Teilnehmer bezeichneten die Stimmung des Treffens als "feindselig" und "katastrophal". Am Dienstag steht ein Misstrauensvotum gegen den 67-Jährigen an. Dabei werde geheim abgestimmt, berichtete der Sender BBC. Dieses Votum sei aber nicht rechtlich bindend, sagte eine Sprecherin der Labour-Partei der Deutschen Presse-Agentur.
Ein enger Vertrauter Corbyns erklärte, der Labour-Chef werde auf keinen Fall weichen. Es seien lediglich einige Abgeordnete, die sich gegen ihn stellten. Notfalls werde sich Corbyn erneut einer Urwahl der Partei stellen. Der 67-jährige, der dem linken Parteiflügel angehört, war erst vor neun Monaten bei einer Urwahl mit breiter Mehrheit an die Parteispitze gekommen - in der Fraktion gab es aber schon immer viel Kritik.
Unmittelbar nach der Sitzung stellte sich Corbyn seinen Anhängern. Man solle jetzt nicht die "Schuld-Karte" ausspielen, rief er der jubelnden Menge in London zu.
Bei Brexit-Referendum nicht genügend für Verbleib in EU eingesetzt
Zahlreiche Abgeordnete hielten ihm vor, sich beim Brexit-Referendum nicht genügend für den Verbleib in der EU eingesetzt zu haben.
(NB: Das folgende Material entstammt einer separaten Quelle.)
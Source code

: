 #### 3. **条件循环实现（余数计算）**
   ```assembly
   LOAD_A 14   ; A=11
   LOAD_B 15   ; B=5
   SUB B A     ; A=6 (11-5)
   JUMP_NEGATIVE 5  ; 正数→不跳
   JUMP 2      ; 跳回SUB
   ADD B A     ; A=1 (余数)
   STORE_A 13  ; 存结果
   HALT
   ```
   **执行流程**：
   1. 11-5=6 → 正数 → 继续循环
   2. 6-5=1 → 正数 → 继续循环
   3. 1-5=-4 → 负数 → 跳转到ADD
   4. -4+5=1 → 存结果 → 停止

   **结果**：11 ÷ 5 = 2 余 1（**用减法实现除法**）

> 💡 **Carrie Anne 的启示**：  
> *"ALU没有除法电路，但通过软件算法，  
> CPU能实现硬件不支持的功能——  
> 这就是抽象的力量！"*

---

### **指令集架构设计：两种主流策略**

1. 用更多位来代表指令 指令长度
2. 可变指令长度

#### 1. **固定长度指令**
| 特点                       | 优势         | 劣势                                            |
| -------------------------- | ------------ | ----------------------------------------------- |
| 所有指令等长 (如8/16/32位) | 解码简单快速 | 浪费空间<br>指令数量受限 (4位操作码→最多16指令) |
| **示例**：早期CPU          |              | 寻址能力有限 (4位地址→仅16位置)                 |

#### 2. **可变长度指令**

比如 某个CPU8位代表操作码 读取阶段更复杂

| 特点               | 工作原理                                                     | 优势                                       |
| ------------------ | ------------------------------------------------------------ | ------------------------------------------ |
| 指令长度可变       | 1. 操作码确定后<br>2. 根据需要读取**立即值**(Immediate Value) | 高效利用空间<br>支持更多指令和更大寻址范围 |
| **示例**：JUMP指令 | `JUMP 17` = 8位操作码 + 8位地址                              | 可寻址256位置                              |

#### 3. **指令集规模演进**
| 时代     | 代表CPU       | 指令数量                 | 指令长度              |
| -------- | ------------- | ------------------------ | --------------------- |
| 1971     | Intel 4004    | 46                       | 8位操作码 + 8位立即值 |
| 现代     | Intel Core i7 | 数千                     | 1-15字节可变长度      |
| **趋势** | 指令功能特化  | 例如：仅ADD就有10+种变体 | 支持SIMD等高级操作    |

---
Wähleranalysen zeigen, dass das Austrittslager auch in Labour-Hochburgen im Nordwestens Englands punkten konnte.
Außerdem zweifeln seine Kritiker, ob er der geeignete Mann für die erwarteten Neuwahlen ist - vor allem, wenn er gegen den überaus populären und mediengewandten Brexit-Wortführer Boris Johnson antreten müsste.
Nach dem angekündigten Rücktritt von Premierminister David Cameron könnte es bereits zum Jahresende vorgezogene Neuwahlen geben. Einen offensichtlichen Kandidaten, der die Nachfolge Corbyns antreten könnte, gab es zunächst nicht. Bevor Corbyn vergangenes Jahr zum Favoriten avanciert war, hatte der Abgeordnete Andy Burnham vorn gelegen.
Der 46-Jährige aus der nordenglischen Arbeiterschicht gibt sich als Durchschnittsbürger, der jeden Labourwähler vertreten kann. Kritiker werfen ihm politischen Opportunismus vor. Am Wochenende hatte er deutlich gemacht, dass er sich nicht an einem "Coup" gegen Corbyn beteiligen wolle - das könnte ihn zusätzlich als Konsenskandidat positionieren.
Bereits zuvor waren über die Hälfte der Labour-Schattenminister zurückgetreten, um so den Druck auf Corbyn zu erhöhen. Allerdings reagierte dieser prompt mit der Bildung eines neues Schattenkabinetts.
Im Unterhaus warnte Corbyn vor politischen Machtkämpfen nach dem Brexit-Referendum. "Unser Land ist gespalten", rief Corbyn. Die Leute würden ein Taktieren der Abgeordneten beider Parteien in dieser Zeit nicht danken.